Data and participants

The data in this study was based on an unmatched case-control study about CHD and its risk factors, which was conducted in Shaanxi province of China from January 2014 to December 2016. It was carried out in the six large hospitals responsible for monitoring birth defects in Xi’an, including First Affiliated Hospital of Xi’an Jiaotong University, Second Affiliated Hospital of Xi’an Jiaotong University, Xijing Hospital of the Fourth Military Medical University, Tangdu Hospital of the Fourth Military Medical University, People’s Hospital of Shaanxi Province and Northwest Women & Children’s Hospital. The cases were included according to the following inclusion criteria: the perinatal infants who were diagnosed with CHD according to the International Classification of Diseases-10 (ICD-10) from 28 weeks of gestation to 7 days after birth (including single live births and stillbirths), as well as the fetuses who were diagnosed with CHD by ultrasound examination in hospital less than 28 weeks of gestation. The controls were the newborn infants without any birth defects in corresponding hospitals. Briefly, a total of 2996 participants were recruited in the study. In this analysis, we excluded twins or multiple births, those diagnosed as other types of birth defects or CHD combined with other types of birth defects, those without a definite diagnosis, without a clear date of terminal pregnancy, unable to fill in a questionnaire and those lacked relevant variables data. Finally, 2280 participants were used as sample size for analysis after excluding those missing main variables or covariates. We conducted a post hoc analysis (G*Power program, version 3.1.9.4) [22] to assess the achieved power of our study. Based on our sample size and certain parameters of logistic regression in our analysis (OR = 1.64, α = 0.05, R2for covariates = 0.21), the power about negative events was estimated at 99.7%. There was a similar power estimation conducted for positive events. It meant that the sample size included in our study could provide sufficient power to explore the association between exposure to life events (positive events and negative events) and CHD in offspring.
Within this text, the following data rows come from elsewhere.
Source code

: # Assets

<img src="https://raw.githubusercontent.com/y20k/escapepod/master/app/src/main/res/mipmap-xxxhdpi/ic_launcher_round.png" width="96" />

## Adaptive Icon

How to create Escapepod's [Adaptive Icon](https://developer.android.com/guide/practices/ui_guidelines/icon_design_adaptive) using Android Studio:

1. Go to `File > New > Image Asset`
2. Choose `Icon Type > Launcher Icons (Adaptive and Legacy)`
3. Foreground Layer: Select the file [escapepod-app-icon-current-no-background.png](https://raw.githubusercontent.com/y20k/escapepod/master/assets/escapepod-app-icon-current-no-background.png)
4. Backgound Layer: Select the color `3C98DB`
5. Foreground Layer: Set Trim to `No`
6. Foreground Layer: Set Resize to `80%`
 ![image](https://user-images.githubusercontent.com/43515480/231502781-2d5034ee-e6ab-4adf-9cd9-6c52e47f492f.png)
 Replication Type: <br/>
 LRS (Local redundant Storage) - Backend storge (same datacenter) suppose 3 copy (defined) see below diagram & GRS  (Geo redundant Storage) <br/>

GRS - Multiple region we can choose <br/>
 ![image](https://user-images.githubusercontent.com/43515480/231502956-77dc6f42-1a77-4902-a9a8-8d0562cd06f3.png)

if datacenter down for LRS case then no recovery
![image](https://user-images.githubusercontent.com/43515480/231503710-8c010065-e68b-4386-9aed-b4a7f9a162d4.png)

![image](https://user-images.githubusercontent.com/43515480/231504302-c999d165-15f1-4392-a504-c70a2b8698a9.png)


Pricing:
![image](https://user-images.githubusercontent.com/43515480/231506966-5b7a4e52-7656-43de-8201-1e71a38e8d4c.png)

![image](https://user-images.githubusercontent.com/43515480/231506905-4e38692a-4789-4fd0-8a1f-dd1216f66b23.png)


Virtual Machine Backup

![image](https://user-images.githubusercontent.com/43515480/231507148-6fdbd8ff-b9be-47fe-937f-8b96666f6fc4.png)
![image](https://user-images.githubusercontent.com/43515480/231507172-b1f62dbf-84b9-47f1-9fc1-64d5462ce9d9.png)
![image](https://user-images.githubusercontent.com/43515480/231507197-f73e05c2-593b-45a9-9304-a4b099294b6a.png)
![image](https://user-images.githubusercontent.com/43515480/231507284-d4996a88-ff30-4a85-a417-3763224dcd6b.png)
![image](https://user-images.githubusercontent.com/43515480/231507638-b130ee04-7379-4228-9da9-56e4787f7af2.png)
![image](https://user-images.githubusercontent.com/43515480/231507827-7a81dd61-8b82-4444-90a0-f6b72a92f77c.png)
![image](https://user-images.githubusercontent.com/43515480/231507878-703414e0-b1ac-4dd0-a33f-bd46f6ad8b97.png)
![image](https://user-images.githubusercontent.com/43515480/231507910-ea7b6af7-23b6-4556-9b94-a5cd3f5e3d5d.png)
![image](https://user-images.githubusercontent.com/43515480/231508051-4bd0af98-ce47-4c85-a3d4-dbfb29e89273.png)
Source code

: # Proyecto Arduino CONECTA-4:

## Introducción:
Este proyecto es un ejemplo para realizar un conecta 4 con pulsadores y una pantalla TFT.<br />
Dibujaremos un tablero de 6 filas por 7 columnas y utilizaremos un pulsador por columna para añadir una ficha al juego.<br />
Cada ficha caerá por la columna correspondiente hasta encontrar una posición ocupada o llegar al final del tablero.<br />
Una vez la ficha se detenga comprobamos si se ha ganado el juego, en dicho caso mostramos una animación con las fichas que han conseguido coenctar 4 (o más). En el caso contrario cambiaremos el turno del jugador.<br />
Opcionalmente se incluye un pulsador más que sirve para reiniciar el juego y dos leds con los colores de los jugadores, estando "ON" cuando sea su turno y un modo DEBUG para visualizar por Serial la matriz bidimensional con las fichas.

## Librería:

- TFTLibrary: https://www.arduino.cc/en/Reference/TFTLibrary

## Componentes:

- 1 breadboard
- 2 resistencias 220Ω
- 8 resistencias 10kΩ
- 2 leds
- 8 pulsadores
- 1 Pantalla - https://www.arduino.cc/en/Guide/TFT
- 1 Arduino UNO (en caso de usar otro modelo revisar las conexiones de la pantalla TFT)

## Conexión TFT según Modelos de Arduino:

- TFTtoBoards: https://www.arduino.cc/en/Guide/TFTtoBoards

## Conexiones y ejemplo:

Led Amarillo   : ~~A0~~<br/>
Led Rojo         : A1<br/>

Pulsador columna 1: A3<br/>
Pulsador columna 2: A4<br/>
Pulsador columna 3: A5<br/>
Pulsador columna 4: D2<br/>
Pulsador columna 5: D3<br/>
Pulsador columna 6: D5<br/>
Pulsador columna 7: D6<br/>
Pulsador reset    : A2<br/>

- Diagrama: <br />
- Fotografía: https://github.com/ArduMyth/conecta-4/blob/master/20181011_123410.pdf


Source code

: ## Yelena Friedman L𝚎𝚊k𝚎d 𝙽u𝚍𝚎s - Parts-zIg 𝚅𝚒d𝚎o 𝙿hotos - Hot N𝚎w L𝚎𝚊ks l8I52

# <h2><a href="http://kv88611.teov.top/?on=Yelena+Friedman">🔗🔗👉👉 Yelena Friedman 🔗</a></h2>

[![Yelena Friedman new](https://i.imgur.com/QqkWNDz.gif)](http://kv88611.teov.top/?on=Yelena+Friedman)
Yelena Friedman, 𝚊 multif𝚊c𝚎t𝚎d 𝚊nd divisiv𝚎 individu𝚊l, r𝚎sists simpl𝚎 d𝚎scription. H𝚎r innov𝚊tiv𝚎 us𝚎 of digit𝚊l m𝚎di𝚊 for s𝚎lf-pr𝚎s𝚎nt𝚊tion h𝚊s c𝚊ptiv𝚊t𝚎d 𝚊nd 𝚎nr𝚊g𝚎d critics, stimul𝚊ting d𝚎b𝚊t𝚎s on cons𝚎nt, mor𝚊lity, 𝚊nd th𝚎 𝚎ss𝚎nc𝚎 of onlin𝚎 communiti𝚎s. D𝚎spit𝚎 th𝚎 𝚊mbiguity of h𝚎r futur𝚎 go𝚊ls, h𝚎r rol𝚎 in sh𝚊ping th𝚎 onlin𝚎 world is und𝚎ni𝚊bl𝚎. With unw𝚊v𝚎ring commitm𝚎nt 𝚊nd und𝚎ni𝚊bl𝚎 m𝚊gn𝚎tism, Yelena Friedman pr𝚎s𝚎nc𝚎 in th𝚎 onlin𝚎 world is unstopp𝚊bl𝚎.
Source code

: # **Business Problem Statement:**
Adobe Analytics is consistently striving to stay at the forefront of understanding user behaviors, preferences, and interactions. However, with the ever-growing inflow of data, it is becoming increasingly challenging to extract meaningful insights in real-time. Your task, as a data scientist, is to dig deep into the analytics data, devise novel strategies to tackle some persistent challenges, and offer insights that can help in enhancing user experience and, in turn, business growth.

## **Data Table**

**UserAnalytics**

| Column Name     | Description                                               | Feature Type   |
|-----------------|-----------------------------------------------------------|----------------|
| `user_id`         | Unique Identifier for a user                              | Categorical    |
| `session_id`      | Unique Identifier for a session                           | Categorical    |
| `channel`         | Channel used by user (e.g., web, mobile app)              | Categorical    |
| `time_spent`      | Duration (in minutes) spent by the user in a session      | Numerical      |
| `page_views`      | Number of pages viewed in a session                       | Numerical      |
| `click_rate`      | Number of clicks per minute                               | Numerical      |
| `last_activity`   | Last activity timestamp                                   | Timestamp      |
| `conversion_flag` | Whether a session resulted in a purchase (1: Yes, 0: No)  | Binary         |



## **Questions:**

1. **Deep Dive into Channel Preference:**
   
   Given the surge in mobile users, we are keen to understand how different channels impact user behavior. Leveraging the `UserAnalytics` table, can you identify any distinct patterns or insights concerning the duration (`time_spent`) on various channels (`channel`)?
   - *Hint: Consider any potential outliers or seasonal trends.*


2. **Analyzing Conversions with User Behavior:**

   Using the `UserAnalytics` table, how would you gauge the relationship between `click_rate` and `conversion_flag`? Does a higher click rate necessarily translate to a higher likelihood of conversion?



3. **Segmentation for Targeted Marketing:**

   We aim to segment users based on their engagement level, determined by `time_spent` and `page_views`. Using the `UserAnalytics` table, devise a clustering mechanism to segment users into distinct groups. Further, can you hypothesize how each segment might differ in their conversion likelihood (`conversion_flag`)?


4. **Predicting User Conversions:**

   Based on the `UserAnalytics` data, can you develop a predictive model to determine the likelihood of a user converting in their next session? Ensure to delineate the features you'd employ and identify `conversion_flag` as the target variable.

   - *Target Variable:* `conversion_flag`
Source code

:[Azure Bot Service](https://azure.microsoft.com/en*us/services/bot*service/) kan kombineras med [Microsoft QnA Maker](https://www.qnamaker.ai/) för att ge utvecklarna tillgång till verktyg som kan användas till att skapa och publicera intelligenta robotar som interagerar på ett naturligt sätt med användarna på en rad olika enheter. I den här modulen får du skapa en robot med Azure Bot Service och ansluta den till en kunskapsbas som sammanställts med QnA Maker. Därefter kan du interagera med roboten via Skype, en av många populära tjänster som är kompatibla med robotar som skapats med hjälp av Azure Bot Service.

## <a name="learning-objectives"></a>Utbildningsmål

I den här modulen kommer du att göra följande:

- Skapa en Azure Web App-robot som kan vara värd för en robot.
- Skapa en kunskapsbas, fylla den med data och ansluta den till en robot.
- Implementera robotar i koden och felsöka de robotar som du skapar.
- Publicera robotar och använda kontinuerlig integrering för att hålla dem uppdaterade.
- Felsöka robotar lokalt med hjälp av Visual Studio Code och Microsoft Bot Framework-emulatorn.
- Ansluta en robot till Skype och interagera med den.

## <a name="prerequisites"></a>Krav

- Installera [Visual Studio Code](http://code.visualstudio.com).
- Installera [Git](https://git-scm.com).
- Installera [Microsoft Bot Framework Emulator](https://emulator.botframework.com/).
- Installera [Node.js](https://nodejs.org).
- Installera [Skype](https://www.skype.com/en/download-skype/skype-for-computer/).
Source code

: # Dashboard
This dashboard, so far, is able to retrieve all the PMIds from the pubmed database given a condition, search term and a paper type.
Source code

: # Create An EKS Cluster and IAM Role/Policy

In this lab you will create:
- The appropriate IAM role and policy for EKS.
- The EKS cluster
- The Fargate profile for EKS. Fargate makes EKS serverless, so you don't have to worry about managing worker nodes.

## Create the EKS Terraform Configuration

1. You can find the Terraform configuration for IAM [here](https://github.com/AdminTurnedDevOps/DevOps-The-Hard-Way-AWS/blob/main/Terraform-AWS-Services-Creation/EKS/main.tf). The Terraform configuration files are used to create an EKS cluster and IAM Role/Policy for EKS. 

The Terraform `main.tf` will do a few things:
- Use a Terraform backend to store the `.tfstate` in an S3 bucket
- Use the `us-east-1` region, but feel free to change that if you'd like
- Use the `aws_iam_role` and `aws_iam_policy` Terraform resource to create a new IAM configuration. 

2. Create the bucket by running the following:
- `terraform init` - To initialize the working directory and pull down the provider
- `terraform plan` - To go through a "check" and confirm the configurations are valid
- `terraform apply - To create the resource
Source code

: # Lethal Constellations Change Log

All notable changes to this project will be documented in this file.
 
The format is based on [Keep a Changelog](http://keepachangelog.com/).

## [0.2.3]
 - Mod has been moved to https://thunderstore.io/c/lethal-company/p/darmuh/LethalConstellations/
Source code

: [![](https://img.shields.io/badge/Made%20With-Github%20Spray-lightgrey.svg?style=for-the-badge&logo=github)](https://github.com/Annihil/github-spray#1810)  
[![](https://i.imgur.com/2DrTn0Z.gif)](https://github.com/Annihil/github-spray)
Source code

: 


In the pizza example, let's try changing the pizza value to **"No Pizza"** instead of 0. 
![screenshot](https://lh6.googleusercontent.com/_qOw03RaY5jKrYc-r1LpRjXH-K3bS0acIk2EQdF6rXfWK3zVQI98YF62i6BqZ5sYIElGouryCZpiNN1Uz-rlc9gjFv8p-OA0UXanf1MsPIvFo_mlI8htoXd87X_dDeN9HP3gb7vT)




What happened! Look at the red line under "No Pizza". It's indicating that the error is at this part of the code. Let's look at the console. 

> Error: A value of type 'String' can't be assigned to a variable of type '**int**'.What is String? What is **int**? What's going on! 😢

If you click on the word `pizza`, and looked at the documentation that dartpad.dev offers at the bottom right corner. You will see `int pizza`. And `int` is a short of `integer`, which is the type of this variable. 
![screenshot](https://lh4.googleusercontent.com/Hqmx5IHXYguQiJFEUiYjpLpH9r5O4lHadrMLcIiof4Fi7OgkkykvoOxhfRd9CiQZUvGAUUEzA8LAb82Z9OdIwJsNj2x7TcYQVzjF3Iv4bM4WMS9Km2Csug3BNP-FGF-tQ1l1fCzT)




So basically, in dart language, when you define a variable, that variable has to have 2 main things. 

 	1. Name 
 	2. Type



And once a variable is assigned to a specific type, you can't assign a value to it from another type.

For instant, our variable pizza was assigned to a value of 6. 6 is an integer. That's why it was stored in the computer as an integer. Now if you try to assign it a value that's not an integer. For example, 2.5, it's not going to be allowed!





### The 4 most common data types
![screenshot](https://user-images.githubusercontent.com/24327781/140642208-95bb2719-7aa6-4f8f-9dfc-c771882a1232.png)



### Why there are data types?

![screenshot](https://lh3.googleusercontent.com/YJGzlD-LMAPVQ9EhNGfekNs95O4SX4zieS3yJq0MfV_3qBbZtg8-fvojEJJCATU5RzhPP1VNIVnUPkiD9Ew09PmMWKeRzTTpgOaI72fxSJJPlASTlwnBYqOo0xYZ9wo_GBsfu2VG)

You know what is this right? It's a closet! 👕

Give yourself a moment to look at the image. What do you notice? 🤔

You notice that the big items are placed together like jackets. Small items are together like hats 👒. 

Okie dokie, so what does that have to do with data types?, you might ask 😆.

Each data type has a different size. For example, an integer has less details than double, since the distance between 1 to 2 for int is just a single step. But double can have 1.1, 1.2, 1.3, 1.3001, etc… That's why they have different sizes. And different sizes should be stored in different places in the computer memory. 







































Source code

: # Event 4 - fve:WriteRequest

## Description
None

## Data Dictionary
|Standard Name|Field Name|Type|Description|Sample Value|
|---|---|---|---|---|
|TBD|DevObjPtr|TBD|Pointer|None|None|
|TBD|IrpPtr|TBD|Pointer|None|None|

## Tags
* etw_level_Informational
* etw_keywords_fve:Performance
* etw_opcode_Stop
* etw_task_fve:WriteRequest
A self-designed structured questionnaire was used in the study to collect information, which has previously been published elsewhere [23]. The content included social demographic characteristics, maternal life behavior and environment during periconception, history of pregnancy and parturition, history of family disease, antenatal examination, disease and medication, nutrient supplementation, life events scale during pregnancy, neonatal information, etc. Maternal information was gathered by trained staff through face-to-face interviews with mothers, and newborn information was collected by the medical record system of hospital. The study was approved by the Human Research Ethics Committee of Xi’an Jiaotong University Health Science Center (No.2012008). All participants were aware of the content of study and signed the informed written consent before investigation.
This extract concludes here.